Selling shares to some other owner isn’t doing a thing – although if enough owners want out, the price of fossil fuel companies will drop, and so will the price of fossil fuels. That doesn’t seem like the intended outcome.
In this context, divestment is completely wrong. Keeping your shares and voting for the company to shut down and leave its fossil fuels in the ground would be costly, rather than a meaningless gesture, but would actually work.
Basically, we need people to divest from a diversified portfolio of fossil fuels, and all invest in the same companies, which can then be closed. Of course that’s not return-neutral, so pension funds etc aren’t allowed to do it, but that’s another matter.

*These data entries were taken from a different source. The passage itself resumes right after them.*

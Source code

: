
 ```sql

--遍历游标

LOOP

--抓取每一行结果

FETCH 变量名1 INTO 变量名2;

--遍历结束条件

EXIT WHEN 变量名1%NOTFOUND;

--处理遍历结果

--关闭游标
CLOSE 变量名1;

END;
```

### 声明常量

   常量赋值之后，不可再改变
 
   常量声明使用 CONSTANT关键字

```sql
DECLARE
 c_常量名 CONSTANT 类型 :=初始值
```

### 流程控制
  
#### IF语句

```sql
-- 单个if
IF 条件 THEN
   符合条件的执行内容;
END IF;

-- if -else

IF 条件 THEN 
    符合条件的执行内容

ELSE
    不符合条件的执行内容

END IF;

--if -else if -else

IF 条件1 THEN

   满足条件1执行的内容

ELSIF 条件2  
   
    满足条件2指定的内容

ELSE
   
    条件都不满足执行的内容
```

Regard your question about the price of fossil fuels dropping Davey, I agree that share prices of fossil fuel companies dropping is an direct outcome of high levels of divestment, but am unconvinced that it follows that the price of fossil fuels automatically drops to any significant degree (when oil prices are in any case, quite unstable and driven by many other geopolitical factors). Working on the assumption that a fossil fuel company is going to act in the way that it thinks will maximise immediate returns (and consequently their prices are more or less the imcome maximising ones), it’s far from clear to me that the new income maximising prices for fossil fuels are going to drop.
The other things worth factoring in are the second hand effects- divestment hammering the share prices leaves fossil fuel companies with less money to invest into finding new coal/oil/gas sources or lobbying against climate laws, it makes lending to them a less enticing prospect to banks and insurers are also disincentivised from supporting their projects (pushing up prices for fossil fuel companies and slowing down the rates of industry growth), and if the industry is percieved as dying and politically unpopular, they have a recruitment crisis on their hands as well- all things which have the effects of shrinking the industry, or at least slowing down the growth rates.

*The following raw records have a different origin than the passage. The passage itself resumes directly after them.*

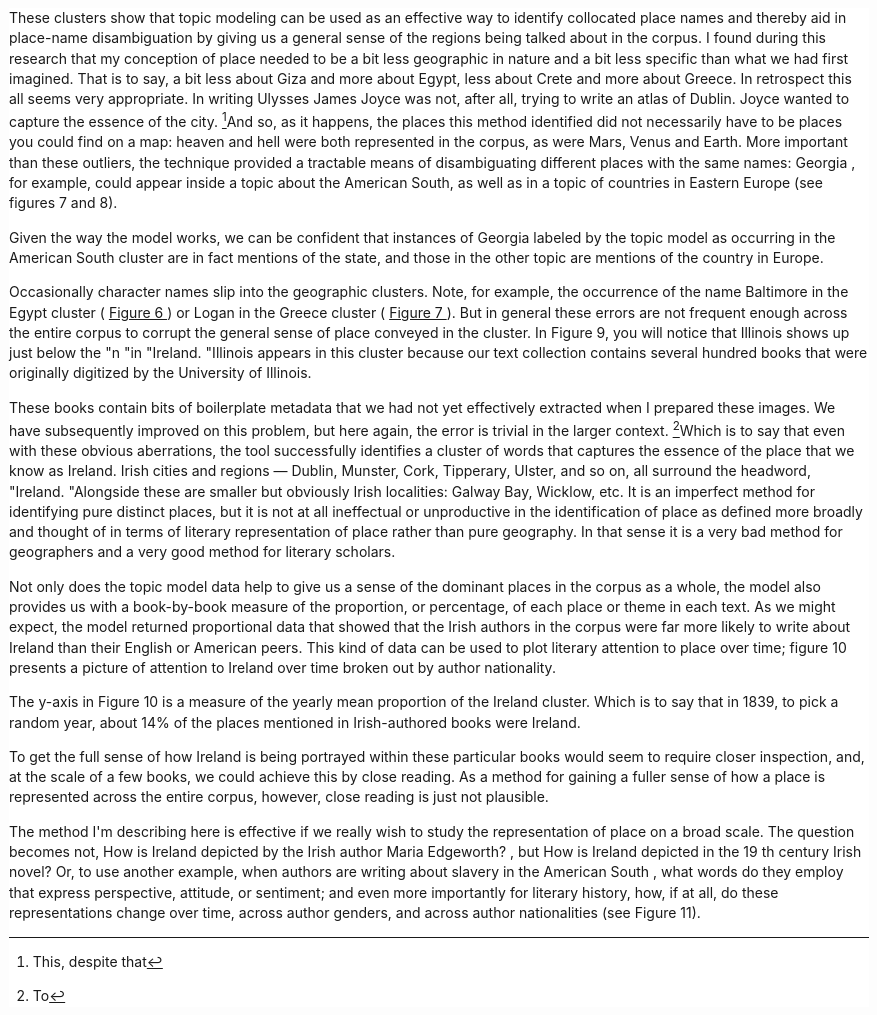 These clusters show that topic modeling can be used as an effective way to identify collocated place names and thereby aid in place-name disambiguation by giving us a general sense of the regions being talked about in the corpus. I found during this research that my conception of place needed to be a bit less geographic in nature and a bit less specific than what we had first imagined. That is to say, a bit less about Giza and more about Egypt, less about Crete and more about Greece. In retrospect this all seems very appropriate. In writing Ulysses James Joyce was not, after all, trying to write an atlas of Dublin. Joyce wanted to capture the essence of the city. [^5]And so, as it happens, the places this method identified did not necessarily have to be places you could find on a map: heaven and hell were both represented in the corpus, as were Mars, Venus and Earth. More important than these outliers, the technique provided a tractable means of disambiguating different places with the same names: Georgia , for example, could appear inside a topic about the American South, as well as in a topic of countries in Eastern Europe (see figures 7 and 8). 

Given the way the model works, we can be confident that instances of Georgia labeled by the topic model as occurring in the American South cluster are in fact mentions of the state, and those in the other topic are mentions of the country in Europe. 

Occasionally character names slip into the geographic clusters. Note, for example, the occurrence of the name Baltimore in the Egypt cluster ( [Figure 6 ](#figure06)) or Logan in the Greece cluster ( [Figure 7 ](#figure07)). But in general these errors are not frequent enough across the entire corpus to corrupt the general sense of place conveyed in the cluster. In Figure 9, you will notice that Illinois shows up just below the "n "in "Ireland. "Illinois appears in this cluster because our text collection contains several hundred books that were originally digitized by the University of Illinois. 

These books contain bits of boilerplate metadata that we had not yet effectively extracted when I prepared these images. We have subsequently improved on this problem, but here again, the error is trivial in the larger context. [^6]Which is to say that even with these obvious aberrations, the tool successfully identifies a cluster of words that captures the essence of the place that we know as Ireland. Irish cities and regions — Dublin, Munster, Cork, Tipperary, Ulster, and so on, all surround the headword, "Ireland. "Alongside these are smaller but obviously Irish localities: Galway Bay, Wicklow, etc. It is an imperfect method for identifying pure distinct places, but it is not at all ineffectual or unproductive in the identification of place as defined more broadly and thought of in terms of literary representation of place rather than pure geography. In that sense it is a very bad method for geographers and a very good method for literary scholars. 

Not only does the topic model data help to give us a sense of the dominant places in the corpus as a whole, the model also provides us with a book-by-book measure of the proportion, or percentage, of each place or theme in each text. As we might expect, the model returned proportional data that showed that the Irish authors in the corpus were far more likely to write about Ireland than their English or American peers. This kind of data can be used to plot literary attention to place over time; figure 10 presents a picture of attention to Ireland over time broken out by author nationality. 

The y-axis in Figure 10 is a measure of the yearly mean proportion of the Ireland cluster. Which is to say that in 1839, to pick a random year, about 14% of the places mentioned in Irish-authored books were Ireland. 

To get the full sense of how Ireland is being portrayed within these particular books would seem to require closer inspection, and, at the scale of a few books, we could achieve this by close reading. As a method for gaining a fuller sense of how a place is represented across the entire corpus, however, close reading is just not plausible. 

The method I'm describing here is effective if we really wish to study the representation of place on a broad scale. The question becomes not, How is Ireland depicted by the Irish author Maria Edgeworth? , but How is Ireland depicted in the 19 th century Irish novel? Or, to use another example, when authors are writing about slavery in the American South , what words do they employ that express perspective, attitude, or sentiment; and even more importantly for literary history, how, if at all, do these representations change over time, across author genders, and across author nationalities (see Figure 11). 


[^1]:  Initial results were presented as a co-authored paper at the 37th Annual Meeting of the Social Science History
[^2]:  See http://www.matthewjockers.net/2011/09/29/the-lda-buffet-is-now-open-or-latent-dirichlet-allocation-for-english-majors/
[^3]:  These
[^4]:  You can find all 500 themes on my web site: http://www.matthewjockers.net/macroanalysisbook/macro-themes/
[^5]:  This, despite that
[^6]:  To
[^7]:  Also see http://www.cs.uic.edu/~liub/FBS/sentiment-analysis.html
[^8]:  Note that these sentiments are identical to those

On the point about shareholder resolutions, sure it would be great if shareholders did vote for that, but due to legal requirements for businesses to maximise returns for shareholders, it’s hard to ever see a fossil fuel company voting to come up with something even 2C aligned (let alone 1.5C) or a climate policy which isn’t just greenwash, and in any case, shareholder resolutions don’t seem to have had much success.
A good case in point is a resolution filed to Barclays last year by Jesuits in Britain (who themselves voted to divest their funds last year, within in a year), calling on it to stop funding fossil fuel projects. This resolution failed by quite some margin (from memory 2-1, I think?), and if getting what seems like a perfectly reasonable request through a bank (granted, the worst in Europe for fossil fuel funding by absolute size) has failed, there’s no way that fossil fuel company shareholders are endorsing climate policies which fundamentally shrink their business massively. This is part of why Oxford’s VC shifted from being opposed to any sort of divestment and supprting engagement with fossil fuel companies to endorsing a partial form (not necessarily as much as many of us in the divestment movement would like, but I think her experience backs up what we had been saying previously, even if she still has an awfully long way to go on this and other issues).